Australia’s Department of Infrastructure, Transport, Cities and Regional Development has dismissed concerns Virgin Australia may not be in a position to commence nonstop flights to Tokyo Haneda by March 2020.
Virgin Australia has applied to Australia’s International Air Services Commission (IASC) for one of the two available slots for flights between Australia and Tokyo Haneda.
Should the request be approved, Virgin Australia planned to commence nonstop flights between Brisbane and Tokyo Haneda from the end of March 2020 with Airbus A330-200s featuring 20 business class seats with direct aisle access for every passenger and 255 economy class seats at eight abreast.
The new route would also be flown in partnership with Japan’s All Nippon Airways (ANA).

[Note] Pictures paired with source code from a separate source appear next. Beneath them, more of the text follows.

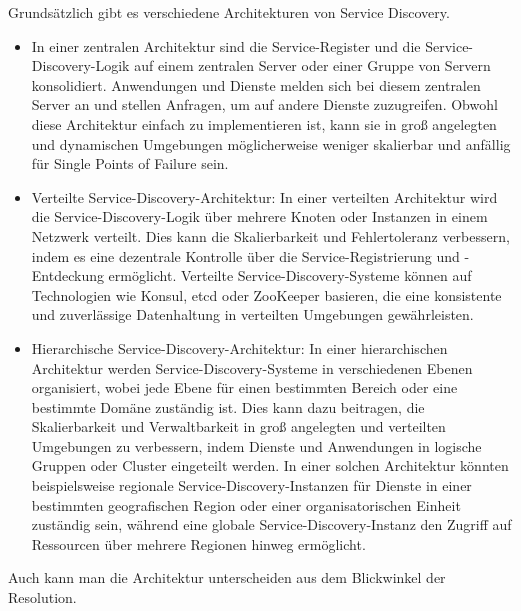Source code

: \documentclass[../vs-script-first-v01.tex]{subfiles}
\begin{document}
Grundsätzlich gibt es verschiedene Architekturen von Service Discovery.
\begin{itemize}
\item In einer zentralen Architektur sind die Service-Register und die Service-Discovery-Logik auf einem zentralen Server oder einer Gruppe von Servern konsolidiert. Anwendungen und Dienste melden sich bei diesem zentralen Server an und stellen Anfragen, um auf andere Dienste zuzugreifen. Obwohl diese Architektur einfach zu implementieren ist, kann sie in groß angelegten und dynamischen Umgebungen möglicherweise weniger skalierbar und anfällig für Single Points of Failure sein.
\item Verteilte Service-Discovery-Architektur: In einer verteilten Architektur wird die Service-Discovery-Logik über mehrere Knoten oder Instanzen in einem Netzwerk verteilt. Dies kann die Skalierbarkeit und Fehlertoleranz verbessern, indem es eine dezentrale Kontrolle über die Service-Registrierung und -Entdeckung ermöglicht. Verteilte Service-Discovery-Systeme können auf Technologien wie Konsul, etcd oder ZooKeeper basieren, die eine konsistente und zuverlässige Datenhaltung in verteilten Umgebungen gewährleisten.

\item Hierarchische Service-Discovery-Architektur: In einer hierarchischen Architektur werden Service-Discovery-Systeme in verschiedenen Ebenen organisiert, wobei jede Ebene für einen bestimmten Bereich oder eine bestimmte Domäne zuständig ist. Dies kann dazu beitragen, die Skalierbarkeit und Verwaltbarkeit in groß angelegten und verteilten Umgebungen zu verbessern, indem Dienste und Anwendungen in logische Gruppen oder Cluster eingeteilt werden. In einer solchen Architektur könnten beispielsweise regionale Service-Discovery-Instanzen für Dienste in einer bestimmten geografischen Region oder einer organisatorischen Einheit zuständig sein, während eine globale Service-Discovery-Instanz den Zugriff auf Ressourcen über mehrere Regionen hinweg ermöglicht.
\end{itemize}

Auch kann man die Architektur unterscheiden aus dem Blickwinkel der Resolution. 
\end{document}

Meanwhile, Qantas has applied for both available slots to add a second daily Sydney-Tokyo Haneda service and switch its current Melbourne-Tokyo Narita flight to Haneda.
In its submissions to the IASC, which manages Australia’s international traffic rights, Qantas said it was the “only no risk option” to meet the requirement for the two Tokyo Haneda slots to be utilised from March 29 2020.
Further, the Flying Kangaroo questioned whether Virgin Australia would be ready to begin flights to Japan by the end of March 2020.
Virgin Australia has brushed off those concerns, describing them as “mere conjecture”. The airline said it was well placed to begin flights between Brisbane and Tokyo Haneda by March 29 2020.
And a letter to the IASC written by Stephen Borthwick from the Department of Infrastructure, Transport, Cities and Regional Development’s aviation industry policy unit has expressed confidence in Virgin Australia International Airlines (VAIA) being able to utilise the available capacity.
“Based on current information, the department considers VAIA is reasonably capable of obtaining the relevant licences, permits and other approvals required to operate on and service the Australia-Tokyo (Haneda) route and using the capacity that VAIA has sought in its application,” Borthwick said in the letter dated October 9 and posted on the IASC website.
The letter stated the IASC had written to the department on September 24 regarding Virgin Australia’s application.
Separately, on October 8, the IASC wrote to the department seeking further information on what would happen with unutilised Tokyo Haneda slots.
Borthwick said in response to that letter it was the department’s view that “in the event an Australian airline was allocated a slot to/from Haneda Airport and was subsequently unable to establish or sustain operations using that allocation, the unutilised slot would then be able to be allocated to another Australian airline”.
“However, this would ultimately be a decision for the Japanese authorities,” Borthwick said.
In September, the Japanese Ministry of Land, Infrastructure, Transport and Tourism (MLIT) allocated a total of four new slot pairs for Australia-Tokyo Haneda routes, comprising two new slot pairs for Japanese carriers – one for All Nippon Airways (ANA) and one for Japan Airlines – and two new slot pairs for Australian carriers.
The allocation was among a package of 50 slot pairs for international services at Tokyo Haneda, with 25 for Japanese airlines and 25 for international carriers.
Also, the slots would be for daytime services – notionally between 0600 and 2255 – as air traffic managers opened up more airspace in the Tokyo area to support the additional flights.
Virgin Australia’s application for one of the two available slots has been supported by the Australian Competition and Consumer Commission (ACCC), Brisbane Airport and Tourism Australia.
Similarly, the Victorian government has backed Qantas’s application to use one the two available slots to switch its Melbourne-Tokyo Narita service to Haneda.
Tokyo Haneda Airport, which is located much closer to Tokyo city than Tokyo Narita, had previously been predominantly used by Japanese carriers as a domestic airport.
However, there have been efforts to expand the number of international services at Haneda amid a Japanese government push to attract more tourists to the country.
Currently, there were nine nonstop routes between Australia and Japan operated by four carriers – Sydney-Tokyo Haneda (ANA and Qantas), Sydney-Tokyo Narita (Japan Airlines), Sydney-Osaka Kansai (Qantas), Melbourne-Tokyo Narita (Japan Airlines and Qantas), Brisbane-Tokyo Narita (Qantas), Gold Coast-Tokyo Narita (Jetstar), Cairns-Osaka Kansai (Jetstar), Cairns-Tokyo Narita (Jetstar) and the recently commenced Perth-Tokyo Narita service from ANA.
And there is new capacity coming later in 2019, with Qantas scheduled to operate a seasonal Sydney-Sapporo nonstop flight with Airbus A330 equipment between December 2019 and March 2020.
The IASC said on September 3 it was aiming to allocate the two Tokyo Haneda slots by October 31 2019, in order to enable Australian carriers to begin flights from March 29 2020, the start of the 2020 northern summer scheduling period. It described the deadline as a “tight timeframe”.
ANA and Japan Airlines were yet to announce how they planned to use the additional Tokyo Haneda slot for Australian routes.